The prenatal period is the time before your baby is born, an important time in fetal growth and development. Prenatal tests and screenings are essential in ensuring both your own health and the health of your baby. There are many screening tests recommended by the American College of Obstetricians and Gynecologists, so let’s dig in!
At this point, you’ve probably peed on a stick and gotten a positive result on a home pregnancy test. That means your body has begun producing a level of a hormone called Human Chorionic Gonadotropin that is detectable in your urine. Human Chorionic Gonadotropic (or beta-hCG) is produced in response to the placenta implanting in the uterus. Home pregnancy tests are considered qualitative beta-hCG tests. That is, they tell you whether or not there is a detectable level of the hormone in your urine. Your doctor will want to do an additional test, a blood test called a quantitative beta-hCG test, to measure exactly how much of the hormone is being produced. Too much beta-hCG could indicate a problem that would require further investigation.
You will also get a bunch of other blood tests. First is a CBC, or a complete blood count, to check for anemia or any other blood abnormalities. Then your blood type will be determined as well as your Rh factor. Most people are Rh positive. If you’re found to be Rh negative (and the baby’s father is Rh positive), you will be easily treated to make sure your baby doesn’t develop hemolytic anemia. Your blood will also be tested for antibodies against rubella (German measles) and varicella (chicken pox).
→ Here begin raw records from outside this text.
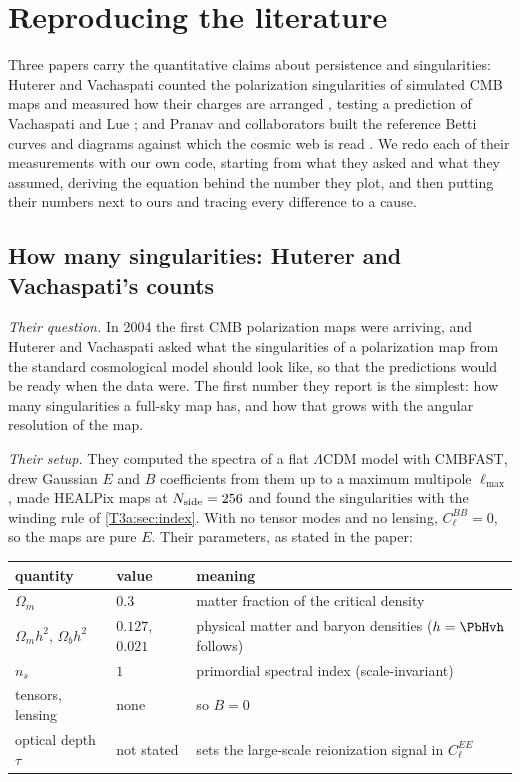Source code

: \section{Reproducing the literature}
\label{12b:sec:repro}

Three papers carry the quantitative claims about persistence and singularities: Huterer and Vachaspati counted the polarization
singularities of simulated CMB maps and measured how their charges are arranged \cite{HutererVachaspati2005}, testing
a prediction of Vachaspati and Lue \cite{VachaspatiLue2003}; and Pranav and collaborators built the reference
Betti curves and diagrams against which the cosmic web is read \cite{Pranav2017}. We redo each of their measurements with our own
code, starting from what they asked and what they assumed, deriving the equation behind the number they plot, and then
putting their numbers next to ours and tracing every difference to a cause.

\subsection{How many singularities: Huterer and Vachaspati's counts}
\label{12b:sec:repro-hv}

\emph{Their question.} In 2004 the first CMB polarization maps were arriving, and Huterer and Vachaspati asked what
the singularities of a polarization map from the standard cosmological model should look like, so that the
predictions would be ready when the data were. The first number they report is the simplest: how many singularities a
full-sky map has, and how that grows with the angular resolution of the map.

\emph{Their setup.} They computed the spectra of a flat $\Lambda$CDM model with CMBFAST, drew Gaussian $E$ and $B$
coefficients from them up to a maximum multipole $\ell_{\max}$, made HEALPix maps at $N_{\rm side}=256$ and found the
singularities with the winding rule of \cref{T3a:sec:index}. With no tensor modes and no lensing, $C_\ell^{BB}=0$, so
the maps are pure $E$. Their parameters, as stated in the paper:

\begin{center}
\small
\begin{tabular}{lll}
\toprule
quantity & value & meaning\\
\midrule
$\Omega_m$ & $0.3$ & matter fraction of the critical density\\
$\Omega_mh^2$, $\Omega_bh^2$ & $0.127$, $0.021$ & physical matter and baryon densities ($h=\PbHvh$ follows)\\
$n_s$ & $1$ & primordial spectral index (scale-invariant)\\
tensors, lensing & none & so $B=0$\\
optical depth $\tau$ & not stated & sets the large-scale reionization signal in $C_\ell^{EE}$\\
\bottomrule
\end{tabular}
\end{center}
If you don’t have antibodies that means you’re not immune to these diseases and are at risk of contracting either of the illnesses. You should exercise extra caution around—or completely avoid—anyone who has chicken pox or German measles.
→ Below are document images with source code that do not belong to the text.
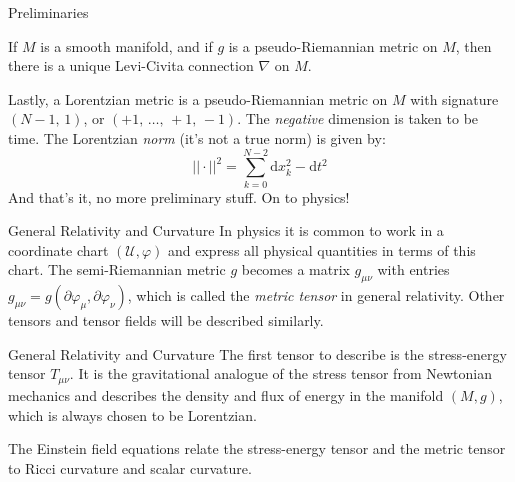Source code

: \documentclass{beamer}
\begin{document}
    \begin{frame}{Preliminaries}
        \begin{theorem}
            If $M$ is a smooth manifold, and if $g$ is a pseudo-Riemannian
            metric on $M$, then there is a unique Levi-Civita connection
            $\nabla$ on $M$.
        \end{theorem}
        Lastly, a Lorentzian metric is a pseudo-Riemannian metric on $M$
        with signature $(N-1,\,1)$, or $(+1,\,\dots,\,+1,\,-1)$. The
        \textit{negative} dimension is taken to be time. The Lorentzian
        \textit{norm} (it's not a true norm) is given by:
        \begin{equation}
            ||\cdot||^{2}=\sum_{k=0}^{N-2}\textrm{d}x_{k}^{2}-\textrm{d}t^{2}
        \end{equation}
        And that's it, no more preliminary stuff. On to physics!
    \end{frame}
    \begin{frame}{General Relativity and Curvature}
        In physics it is common to work in a coordinate chart
        $(\mathcal{U},\varphi)$ and express all physical quantities in terms of
        this chart. The semi-Riemannian metric $g$ becomes a matrix
        $g_{\mu\nu}$ with entries
        $g_{\mu\nu}=g(\partial\varphi_{\mu},\partial\varphi_{\nu})$, which is
        called the \textit{metric tensor} in general relativity. Other tensors
        and tensor fields will be described similarly.
    \end{frame}
    \begin{frame}{General Relativity and Curvature}
        The first tensor to describe is the stress-energy tensor $T_{\mu\nu}$.
        It is the gravitational analogue of the stress tensor from Newtonian
        mechanics and describes the density and flux of energy in the
        manifold $(M,g)$, which is always chosen to be Lorentzian.
        \par\hfill\par
        The Einstein field equations relate the stress-energy tensor and the
        metric tensor to Ricci curvature and scalar curvature.
    \end{frame}
\end{document}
Further blood tests include screening for sexually transmitted infections like chlamydia, gonorrhea, syphilis, and HIV. You will also be screened for hepatitis B. If you are determined to be at risk, additional screenings include hepatitis C, herpes, toxoplasmosis, and Zika virus. You may also need a vaginal swab to test for trichomonas vaginalis.
But wait, like a late-night infomercial, there’s more! Your doctor will most likely want to do a Pap test as well. And she or he won’t let you leave the office without having you pee in a cup to make sure there’s no bacteria in your urine. Even if you have no symptoms of a urinary tract infection, that bacteria can harm your developing baby. A simple course of antibiotics can wipe out the infection.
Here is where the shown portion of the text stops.